Releases: ChASE-library/ChASE
ChASE code structure fully revised
ChASE has gone a complex restructuring process that included major changes in the hierarchical folder structure, a clearer division between parallel implementations and a new Test-Driven-Development which introduced unit testing for many of its routines. In particular:
- A clear division between Chase algorithm and their implementation has been maintained
- The name of the base virtual class has changed from Chase to ChaseBase
- All Implementation for sequential and parallel CPU/GPU architecture has been clearly separated and based on the new ChaseBase class.
- All reliance on external numerical libraries (BLAS, LAPACK, etc.) has been separated and templated
- Utilities for the initialization of pure MPI, cuda-aware MPI and NCCL grids has been redefined and clearly separated
- Implementation of the kernels have been grouped in a
linalg
folder which contains- matrix classes for shared-memory CPU and GPU architectures
- matrix classes for distinct distribution of matrices and vectors
- shared memory kernels
- distributed CPU kernels
- single GPU kernels
- distributed GPU kernels
- Functionalities for mixed precision have been added
- Unit testing has been introduced for
- the grid functionalities
- matrix type functionalities
- all kernels for the separate cases (CPU, GPU, distributed CPU, etc.)
- Examples have been generalized and redistribution of matrices has been abstracted
- A template for Collaboration Agreement (CLA) has been added
Added CI pipeline for automatic building and testing
Created a CI pipeline and included unit and integration testing for the QR decomposition.
Bug fix: GPU-timing syncronization
A problem was observed with different NVTX ranges on CPU and GPU. The problem has been solved by explicitly synchronizing the CPU with the GPU.
ChASE v1.4.0. Major release.
Introduced a new distributed GPU-build of ChASE entirely based on the NVIDIA NCCL library, which avoids the explicit data movement between host and device memory, and leads to much faster collective communications among the involved GPUs.
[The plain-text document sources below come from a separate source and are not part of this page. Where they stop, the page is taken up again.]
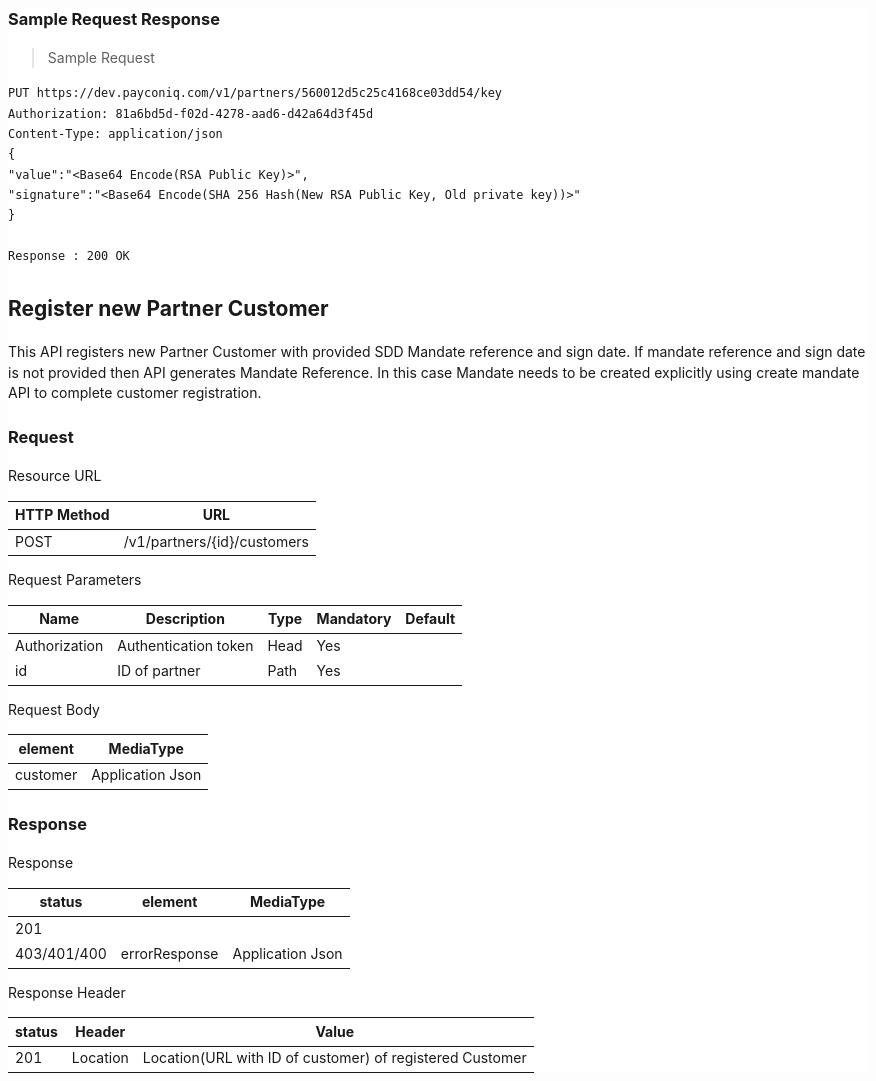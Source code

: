 ### Sample Request Response

> Sample Request

```shell
PUT https://dev.payconiq.com/v1/partners/560012d5c25c4168ce03dd54/key
Authorization: 81a6bd5d-f02d-4278-aad6-d42a64d3f45d
Content-Type: application/json
{
"value":"<Base64 Encode(RSA Public Key)>",
"signature":"<Base64 Encode(SHA 256 Hash(New RSA Public Key, Old private key))>"
}

Response : 200 OK
```
## Register new Partner Customer

This API registers new Partner Customer with provided SDD Mandate reference and sign date. If
mandate reference and sign date is not provided then API generates Mandate Reference. In this
case Mandate needs to be created explicitly using create mandate API to complete customer
registration.

### Request

Resource URL

HTTP Method        | URL
-------------- | --------------
POST            | /v1/partners/{id}/customers

Request Parameters

Name           | Description            | Type           | Mandatory      | Default
-------------- | --------------         | -------------- | -------------- | --------------
 Authorization | Authentication token   | Head           | Yes            | 
 id            | ID of partner          | Path           | Yes            | 
 
 Request Body
 
 element        | MediaType
 -------------- | --------------
 customer       | Application Json
 
### Response
 
 Response
 
 status         | element          | MediaType
 -------------- | --------------   | --------------
 201            |                  | 
 403/401/400    | errorResponse    | Application Json

Response Header

status         | Header          | Value        
-------------- | --------------  | --------------
 201           |    Location     | Location(URL with ID of customer) of registered Customer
This new release achieves between a 1.5x and 3x with respect to the traditional distributed multi-GPUs build. Now ChASE can be compiled and executed with the following distinct parallel configurations:
Distributed CPU only
Distributed multi-GPUs (traditionally based on host-device communication standards)
Distributed multi-GPUs (using NVIDIA NCCL library)
ChASE v1.3.1: minor release
Updated the estimation bound for the condition number of the matrix of filtered vectors V
. This estimate bounds from above the actual condition number of the matrix V
allowing for the dynamical selection of the Communication-Avoiding QR-decomposition (CAQR) variant within the ChASE library at run time.
ChASE v1.3.0. Major release.
This release features a number of changes in the parallel implementation and the algorithm.
- The QR factorization, which was previously done redundantly on each MPI process, is not parallelized on a 1D sub-grid of the 2D MPI cartesian grid.
- As a consequence of the additional parallelization, the number and structure of the workspace buffers has changed greatly diminishing the memory footprint of the entire library
- The use of the postApplication function has been substituted with the result that some of the communication is now hidden behind computation during the execution of the Rayleigh-Ritz kernel and the Residual kernel
- The parallel HouseholderQR algorithm has been substituted with the CholeskyQR algorithm (and its more stable variants). A mechanism to avoid failure of this algorithm has been introduced based on numerical analysis results.
- A new parallel random generator has been added to reduce the time spent initializing the computation, especially for large scale problems.
ChASE is now integrated into the ELSI library.
In this release:
- The C and Fortran interfaces have been improved
- Dependencies on Nvtx tool has been removed
- the ELSI interface has been included
ChASE v1.2.0 Release
We release the version 1.2.0 of ChASE, with new features as follows:
-
include fortran interface explicitly in the ChASE code
-
add a new chase-mpi-properties interface for block distribution, in which the distribution is provided by user, rather than use the built-in one.
-
fully compatible with Quantum Espresso
Standardized LICENSE
Fixes
- BSD3.0 license standardization
Algorithmic improvements in the Chebyshev filter
Improvements
- Integrated axpy in the call to HEMM when executing the 3-terms recurrence relation in the Chebyshev filter.
- Moved the shift of the A matrix in the 3-terms recurrent relation for the GPU build within the accelerator.